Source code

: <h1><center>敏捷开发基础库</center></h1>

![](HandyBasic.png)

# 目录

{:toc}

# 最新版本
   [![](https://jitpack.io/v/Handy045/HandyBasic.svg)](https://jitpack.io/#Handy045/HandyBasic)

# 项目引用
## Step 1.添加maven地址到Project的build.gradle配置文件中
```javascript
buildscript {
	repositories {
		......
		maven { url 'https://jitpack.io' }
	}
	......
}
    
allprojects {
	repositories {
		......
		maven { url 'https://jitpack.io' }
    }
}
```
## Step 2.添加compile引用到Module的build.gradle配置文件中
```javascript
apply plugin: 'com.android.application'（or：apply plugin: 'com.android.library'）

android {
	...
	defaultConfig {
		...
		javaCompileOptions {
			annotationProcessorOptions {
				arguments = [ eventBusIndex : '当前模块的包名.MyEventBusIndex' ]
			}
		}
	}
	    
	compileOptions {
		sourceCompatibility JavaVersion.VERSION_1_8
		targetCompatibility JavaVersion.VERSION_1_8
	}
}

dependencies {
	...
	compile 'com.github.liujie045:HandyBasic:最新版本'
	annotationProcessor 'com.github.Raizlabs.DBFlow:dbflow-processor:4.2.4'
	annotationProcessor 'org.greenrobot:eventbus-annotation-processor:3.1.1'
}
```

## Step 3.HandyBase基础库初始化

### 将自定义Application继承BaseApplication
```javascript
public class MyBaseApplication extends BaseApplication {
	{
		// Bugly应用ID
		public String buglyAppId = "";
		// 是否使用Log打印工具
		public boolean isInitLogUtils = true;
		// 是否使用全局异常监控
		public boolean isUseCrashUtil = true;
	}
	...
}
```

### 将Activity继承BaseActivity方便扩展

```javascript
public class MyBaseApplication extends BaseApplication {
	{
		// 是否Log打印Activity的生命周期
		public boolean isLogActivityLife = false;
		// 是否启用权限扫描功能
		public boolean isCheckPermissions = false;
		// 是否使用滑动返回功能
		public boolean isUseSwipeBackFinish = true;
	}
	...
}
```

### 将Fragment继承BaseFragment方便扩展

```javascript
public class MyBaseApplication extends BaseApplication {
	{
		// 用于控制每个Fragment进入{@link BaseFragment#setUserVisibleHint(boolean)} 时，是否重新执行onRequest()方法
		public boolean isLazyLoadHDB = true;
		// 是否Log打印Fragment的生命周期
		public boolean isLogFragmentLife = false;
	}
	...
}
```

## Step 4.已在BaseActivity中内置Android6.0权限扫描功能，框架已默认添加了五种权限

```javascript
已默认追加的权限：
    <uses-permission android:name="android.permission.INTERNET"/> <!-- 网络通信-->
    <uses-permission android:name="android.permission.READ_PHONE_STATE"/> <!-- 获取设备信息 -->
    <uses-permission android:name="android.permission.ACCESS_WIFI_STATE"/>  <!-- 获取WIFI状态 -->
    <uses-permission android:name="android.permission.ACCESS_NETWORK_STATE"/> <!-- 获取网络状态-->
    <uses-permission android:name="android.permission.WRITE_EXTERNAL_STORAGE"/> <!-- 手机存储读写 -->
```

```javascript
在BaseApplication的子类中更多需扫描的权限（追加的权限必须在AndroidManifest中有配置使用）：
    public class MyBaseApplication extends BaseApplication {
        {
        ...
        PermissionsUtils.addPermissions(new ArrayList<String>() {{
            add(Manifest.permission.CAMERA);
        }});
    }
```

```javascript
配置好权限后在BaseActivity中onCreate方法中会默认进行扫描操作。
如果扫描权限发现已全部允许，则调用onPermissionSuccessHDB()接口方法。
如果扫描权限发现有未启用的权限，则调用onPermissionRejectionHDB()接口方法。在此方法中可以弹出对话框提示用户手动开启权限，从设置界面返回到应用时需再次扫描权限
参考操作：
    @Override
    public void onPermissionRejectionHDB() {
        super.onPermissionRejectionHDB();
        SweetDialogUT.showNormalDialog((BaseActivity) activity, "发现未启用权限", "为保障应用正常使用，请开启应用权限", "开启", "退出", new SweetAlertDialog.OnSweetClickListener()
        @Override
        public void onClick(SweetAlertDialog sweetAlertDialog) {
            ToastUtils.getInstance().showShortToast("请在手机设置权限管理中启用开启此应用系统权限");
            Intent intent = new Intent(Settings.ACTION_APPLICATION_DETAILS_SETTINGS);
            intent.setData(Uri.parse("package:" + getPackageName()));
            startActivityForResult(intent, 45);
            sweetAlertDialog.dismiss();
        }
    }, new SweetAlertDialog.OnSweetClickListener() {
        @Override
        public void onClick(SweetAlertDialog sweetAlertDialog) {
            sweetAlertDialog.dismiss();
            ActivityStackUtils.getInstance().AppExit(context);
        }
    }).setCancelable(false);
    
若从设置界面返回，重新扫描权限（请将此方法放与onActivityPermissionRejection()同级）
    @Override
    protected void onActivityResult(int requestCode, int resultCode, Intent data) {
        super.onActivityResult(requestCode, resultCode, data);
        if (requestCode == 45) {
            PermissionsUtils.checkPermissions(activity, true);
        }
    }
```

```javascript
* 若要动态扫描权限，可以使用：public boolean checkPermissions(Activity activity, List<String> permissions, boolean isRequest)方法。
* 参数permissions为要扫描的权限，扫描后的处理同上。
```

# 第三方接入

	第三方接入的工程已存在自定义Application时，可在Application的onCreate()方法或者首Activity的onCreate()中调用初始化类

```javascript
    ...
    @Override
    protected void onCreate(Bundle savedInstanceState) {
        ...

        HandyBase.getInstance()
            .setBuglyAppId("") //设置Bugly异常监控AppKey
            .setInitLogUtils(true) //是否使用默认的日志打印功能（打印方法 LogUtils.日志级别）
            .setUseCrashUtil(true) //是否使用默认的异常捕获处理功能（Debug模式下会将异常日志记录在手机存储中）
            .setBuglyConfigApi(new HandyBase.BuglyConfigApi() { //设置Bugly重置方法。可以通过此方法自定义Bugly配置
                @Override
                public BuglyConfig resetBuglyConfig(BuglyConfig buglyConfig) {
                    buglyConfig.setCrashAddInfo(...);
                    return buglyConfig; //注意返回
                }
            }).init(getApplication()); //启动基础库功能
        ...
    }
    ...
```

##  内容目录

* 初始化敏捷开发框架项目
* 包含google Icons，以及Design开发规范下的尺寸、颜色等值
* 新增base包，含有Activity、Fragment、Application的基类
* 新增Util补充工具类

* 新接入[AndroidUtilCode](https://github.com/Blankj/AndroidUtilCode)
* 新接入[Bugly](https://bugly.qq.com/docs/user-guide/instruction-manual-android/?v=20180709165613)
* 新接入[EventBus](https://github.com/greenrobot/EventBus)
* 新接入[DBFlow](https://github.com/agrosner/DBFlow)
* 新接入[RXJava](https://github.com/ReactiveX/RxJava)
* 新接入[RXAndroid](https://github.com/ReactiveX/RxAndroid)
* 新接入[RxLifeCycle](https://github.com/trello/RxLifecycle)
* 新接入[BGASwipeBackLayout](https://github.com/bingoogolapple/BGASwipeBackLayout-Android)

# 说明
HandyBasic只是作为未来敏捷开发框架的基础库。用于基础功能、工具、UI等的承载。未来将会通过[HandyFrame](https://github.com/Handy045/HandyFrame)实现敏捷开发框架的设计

#####

Problem to solve:
Give back every line of the data exactly.

Task output:
Source code

: <h1><center>敏捷开发基础库</center></h1>

![](HandyBasic.png)

# 目录

{:toc}

# 最新版本
   [![](https://jitpack.io/v/Handy045/HandyBasic.svg)](https://jitpack.io/#Handy045/HandyBasic)

# 项目引用
## Step 1.添加maven地址到Project的build.gradle配置文件中
```javascript
buildscript {
	repositories {
		......
		maven { url 'https://jitpack.io' }
	}
	......
}
    
allprojects {
	repositories {
		......
		maven { url 'https://jitpack.io' }
    }
}
```
## Step 2.添加compile引用到Module的build.gradle配置文件中
```javascript
apply plugin: 'com.android.application'（or：apply plugin: 'com.android.library'）

android {
	...
	defaultConfig {
		...
		javaCompileOptions {
			annotationProcessorOptions {
				arguments = [ eventBusIndex : '当前模块的包名.MyEventBusIndex' ]
			}
		}
	}
	    
	compileOptions {
		sourceCompatibility JavaVersion.VERSION_1_8
		targetCompatibility JavaVersion.VERSION_1_8
	}
}

dependencies {
	...
	compile 'com.github.liujie045:HandyBasic:最新版本'
	annotationProcessor 'com.github.Raizlabs.DBFlow:dbflow-processor:4.2.4'
	annotationProcessor 'org.greenrobot:eventbus-annotation-processor:3.1.1'
}
```

## Step 3.HandyBase基础库初始化

### 将自定义Application继承BaseApplication
```javascript
public class MyBaseApplication extends BaseApplication {
	{
		// Bugly应用ID
		public String buglyAppId = "";
		// 是否使用Log打印工具
		public boolean isInitLogUtils = true;
		// 是否使用全局异常监控
		public boolean isUseCrashUtil = true;
	}
	...
}
```

### 将Activity继承BaseActivity方便扩展

```javascript
public class MyBaseApplication extends BaseApplication {
	{
		// 是否Log打印Activity的生命周期
		public boolean isLogActivityLife = false;
		// 是否启用权限扫描功能
		public boolean isCheckPermissions = false;
		// 是否使用滑动返回功能
		public boolean isUseSwipeBackFinish = true;
	}
	...
}
```

### 将Fragment继承BaseFragment方便扩展

```javascript
public class MyBaseApplication extends BaseApplication {
	{
		// 用于控制每个Fragment进入{@link BaseFragment#setUserVisibleHint(boolean)} 时，是否重新执行onRequest()方法
		public boolean isLazyLoadHDB = true;
		// 是否Log打印Fragment的生命周期
		public boolean isLogFragmentLife = false;
	}
	...
}
```

## Step 4.已在BaseActivity中内置Android6.0权限扫描功能，框架已默认添加了五种权限

```javascript
已默认追加的权限：
    <uses-permission android:name="android.permission.INTERNET"/> <!-- 网络通信-->
    <uses-permission android:name="android.permission.READ_PHONE_STATE"/> <!-- 获取设备信息 -->
    <uses-permission android:name="android.permission.ACCESS_WIFI_STATE"/>  <!-- 获取WIFI状态 -->
    <uses-permission android:name="android.permission.ACCESS_NETWORK_STATE"/> <!-- 获取网络状态-->
    <uses-permission android:name="android.permission.WRITE_EXTERNAL_STORAGE"/> <!-- 手机存储读写 -->
```

```javascript
在BaseApplication的子类中更多需扫描的权限（追加的权限必须在AndroidManifest中有配置使用）：
    public class MyBaseApplication extends BaseApplication {
        {
        ...
        PermissionsUtils.addPermissions(new ArrayList<String>() {{
            add(Manifest.permission.CAMERA);
        }});
    }
```

```javascript
配置好权限后在BaseActivity中onCreate方法中会默认进行扫描操作。
如果扫描权限发现已全部允许，则调用onPermissionSuccessHDB()接口方法。
如果扫描权限发现有未启用的权限，则调用onPermissionRejectionHDB()接口方法。在此方法中可以弹出对话框提示用户手动开启权限，从设置界面返回到应用时需再次扫描权限
参考操作：
    @Override
    public void onPermissionRejectionHDB() {
        super.onPermissionRejectionHDB();
        SweetDialogUT.showNormalDialog((BaseActivity) activity, "发现未启用权限", "为保障应用正常使用，请开启应用权限", "开启", "退出", new SweetAlertDialog.OnSweetClickListener()
        @Override
        public void onClick(SweetAlertDialog sweetAlertDialog) {
            ToastUtils.getInstance().showShortToast("请在手机设置权限管理中启用开启此应用系统权限");
            Intent intent = new Intent(Settings.ACTION_APPLICATION_DETAILS_SETTINGS);
            intent.setData(Uri.parse("package:" + getPackageName()));
            startActivityForResult(intent, 45);
            sweetAlertDialog.dismiss();
        }
    }, new SweetAlertDialog.OnSweetClickListener() {
        @Override
        public void onClick(SweetAlertDialog sweetAlertDialog) {
            sweetAlertDialog.dismiss();
            ActivityStackUtils.getInstance().AppExit(context);
        }
    }).setCancelable(false);
    
若从设置界面返回，重新扫描权限（请将此方法放与onActivityPermissionRejection()同级）
    @Override
    protected void onActivityResult(int requestCode, int resultCode, Intent data) {
        super.onActivityResult(requestCode, resultCode, data);
        if (requestCode == 45) {
            PermissionsUtils.checkPermissions(activity, true);
        }
    }
```

```javascript
* 若要动态扫描权限，可以使用：public boolean checkPermissions(Activity activity, List<String> permissions, boolean isRequest)方法。
* 参数permissions为要扫描的权限，扫描后的处理同上。
```

# 第三方接入

	第三方接入的工程已存在自定义Application时，可在Application的onCreate()方法或者首Activity的onCreate()中调用初始化类

```javascript
    ...
    @Override
    protected void onCreate(Bundle savedInstanceState) {
        ...

        HandyBase.getInstance()
            .setBuglyAppId("") //设置Bugly异常监控AppKey
            .setInitLogUtils(true) //是否使用默认的日志打印功能（打印方法 LogUtils.日志级别）
            .setUseCrashUtil(true) //是否使用默认的异常捕获处理功能（Debug模式下会将异常日志记录在手机存储中）
            .setBuglyConfigApi(new HandyBase.BuglyConfigApi() { //设置Bugly重置方法。可以通过此方法自定义Bugly配置
                @Override
                public BuglyConfig resetBuglyConfig(BuglyConfig buglyConfig) {
                    buglyConfig.setCrashAddInfo(...);
                    return buglyConfig; //注意返回
                }
            }).init(getApplication()); //启动基础库功能
        ...
    }
    ...
```

##  内容目录

* 初始化敏捷开发框架项目
* 包含google Icons，以及Design开发规范下的尺寸、颜色等值
* 新增base包，含有Activity、Fragment、Application的基类
* 新增Util补充工具类

* 新接入[AndroidUtilCode](https://github.com/Blankj/AndroidUtilCode)
* 新接入[Bugly](https://bugly.qq.com/docs/user-guide/instruction-manual-android/?v=20180709165613)
* 新接入[EventBus](https://github.com/greenrobot/EventBus)
* 新接入[DBFlow](https://github.com/agrosner/DBFlow)
* 新接入[RXJava](https://github.com/ReactiveX/RxJava)
* 新接入[RXAndroid](https://github.com/ReactiveX/RxAndroid)
* 新接入[RxLifeCycle](https://github.com/trello/RxLifecycle)
* 新接入[BGASwipeBackLayout](https://github.com/bingoogolapple/BGASwipeBackLayout-Android)

# 说明
HandyBasic只是作为未来敏捷开发框架的基础库。用于基础功能、工具、UI等的承载。未来将会通过[HandyFrame](https://github.com/Handy045/HandyFrame)实现敏捷开发框架的设计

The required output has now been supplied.